Tekirdağ'ın Çorlu ilçesi Ziraat Odası Başkanı Ali Topuz, çiftçinin geçen yıl verimli bir yıl geçirdiğini, ancak bu yıldan yağışların olmaması nedeniyle kaygılarının olduğunu söyledi. Topuz, "Bu sene hasat sezonumuz güzel geçti. Buğdayda verimler iyiydi, ortalama 600 ile 700 kilo verim elde ettik. Ayçiçeğinde de 250 ile 350 kilo arasında verim gerçekleşti. Kanolada da ortalamamız 400 ile 420 kilogram arasında verim yakalamış olduk. 2018 ve 2019 sezonunun yağışlı ve bölgemizdeki yağışların da olumlu sonuçlanmasından dolayı elde edildi. Bu sene kurak bir sene geçiriyoruz. Kurak bir sene buğdaylarımız çıktı ama şu anda yürümüyor ve canlanamıyorlar. Bölgemizde yağmur olmadığı için. Geçen yıl ocak ayında bölgemize düşen yağış oranı miktarı 190 litreydi, bu sene ise 89 litre gibi bir yağış almış bölgemiz. Bu yağışlar da kuraklığı göstermektedir. Yüzde 55'lik bir düşüş kaynaklanmıştır. Kurak bir sene geçiriyoruz, bu bizi olumsuz etkilemektedir. Eğer bu kuraklık bu şekilde devam ederse sıkıntılı bir sezon geçiririz. Bizim için önemli olan yağış. Bu aylardaki yağış toprakta beslenmesi gerekiyordu ve toprağın suyu çekmesi gerekiyordu. Bu sene toprak suyu yeterince alamadı. Şu anda çok kurak gidiyor. Çiftçimiz sıkıntılı ve düşünceli şu anda. Biz dualarımızı ediyoruz, yağmur beklentimiz var. İnşallah yağmur yağacak diye umut ediyoruz" ifadelerini kullandı. 

"72 YAŞINDAYIM, İLK DEFA BU KADAR KURAKLIK GÖRÜYORUM" 

Edirne'nin Değirmenyeni köyünde çiftçilik yapan Nazım Aras, ektikleri buğdayın yer yer kurumaya başladığını belirterek, "Yağmur yağmazsa işimiz çok zor.
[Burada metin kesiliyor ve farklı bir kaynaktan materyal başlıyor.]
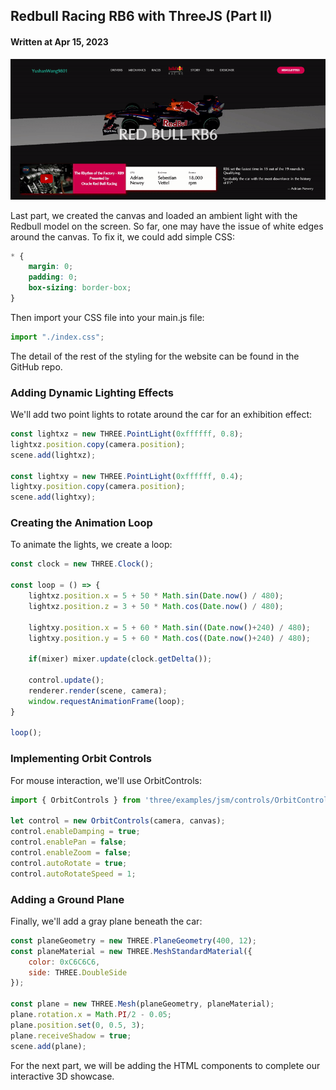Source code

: ## Redbull Racing RB6 with ThreeJS (Part II)

#### Written at Apr 15, 2023

![RB6 Animation](./images/rb6_dribble.gif)

Last part, we created the canvas and loaded an ambient light with the Redbull model on the screen. So far, one may have the issue of white edges around the canvas. To fix it, we could add simple CSS:

```css
* {
    margin: 0;
    padding: 0;
    box-sizing: border-box;
}
```

Then import your CSS file into your main.js file:

```javascript
import "./index.css";
```

The detail of the rest of the styling for the website can be found in the GitHub repo.

### Adding Dynamic Lighting Effects

We'll add two point lights to rotate around the car for an exhibition effect:

```javascript
const lightxz = new THREE.PointLight(0xffffff, 0.8);
lightxz.position.copy(camera.position);
scene.add(lightxz);

const lightxy = new THREE.PointLight(0xffffff, 0.4);
lightxy.position.copy(camera.position);
scene.add(lightxy);
```

### Creating the Animation Loop

To animate the lights, we create a loop:

```javascript
const clock = new THREE.Clock();

const loop = () => {
    lightxz.position.x = 5 + 50 * Math.sin(Date.now() / 480);
    lightxz.position.z = 3 + 50 * Math.cos(Date.now() / 480);

    lightxy.position.x = 5 + 60 * Math.sin((Date.now()+240) / 480);
    lightxy.position.y = 5 + 60 * Math.cos((Date.now()+240) / 480);

    if(mixer) mixer.update(clock.getDelta());

    control.update();
    renderer.render(scene, camera);
    window.requestAnimationFrame(loop);
}

loop();
```

### Implementing Orbit Controls

For mouse interaction, we'll use OrbitControls:

```javascript
import { OrbitControls } from 'three/examples/jsm/controls/OrbitControls.js';

let control = new OrbitControls(camera, canvas);
control.enableDamping = true;
control.enablePan = false;
control.enableZoom = false;
control.autoRotate = true;
control.autoRotateSpeed = 1;
```

### Adding a Ground Plane

Finally, we'll add a gray plane beneath the car:

```javascript
const planeGeometry = new THREE.PlaneGeometry(400, 12);
const planeMaterial = new THREE.MeshStandardMaterial({
    color: 0xC6C6C6,
    side: THREE.DoubleSide
});

const plane = new THREE.Mesh(planeGeometry, planeMaterial);
plane.rotation.x = Math.PI/2 - 0.05;
plane.position.set(0, 0.5, 3);
plane.receiveShadow = true;
scene.add(plane);
```

For the next part, we will be adding the HTML components to complete our interactive 3D showcase.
Ben 72 yaşındayım, daha önce böyle şey görmedim. İlk defa bu kadar kuraklık görüyorum. Dünyanın dengesi mi bozuldu bilmiyorum. Üretici olarak çok tedirginiz. Yağmur olmadan biz hangi ürünü toplayacağız, nasıl satacağız, borcumuzu nasıl ödeyeceğiz? Çiftçide olmadığı zaman, hiç kimsede olmaz" dedi. 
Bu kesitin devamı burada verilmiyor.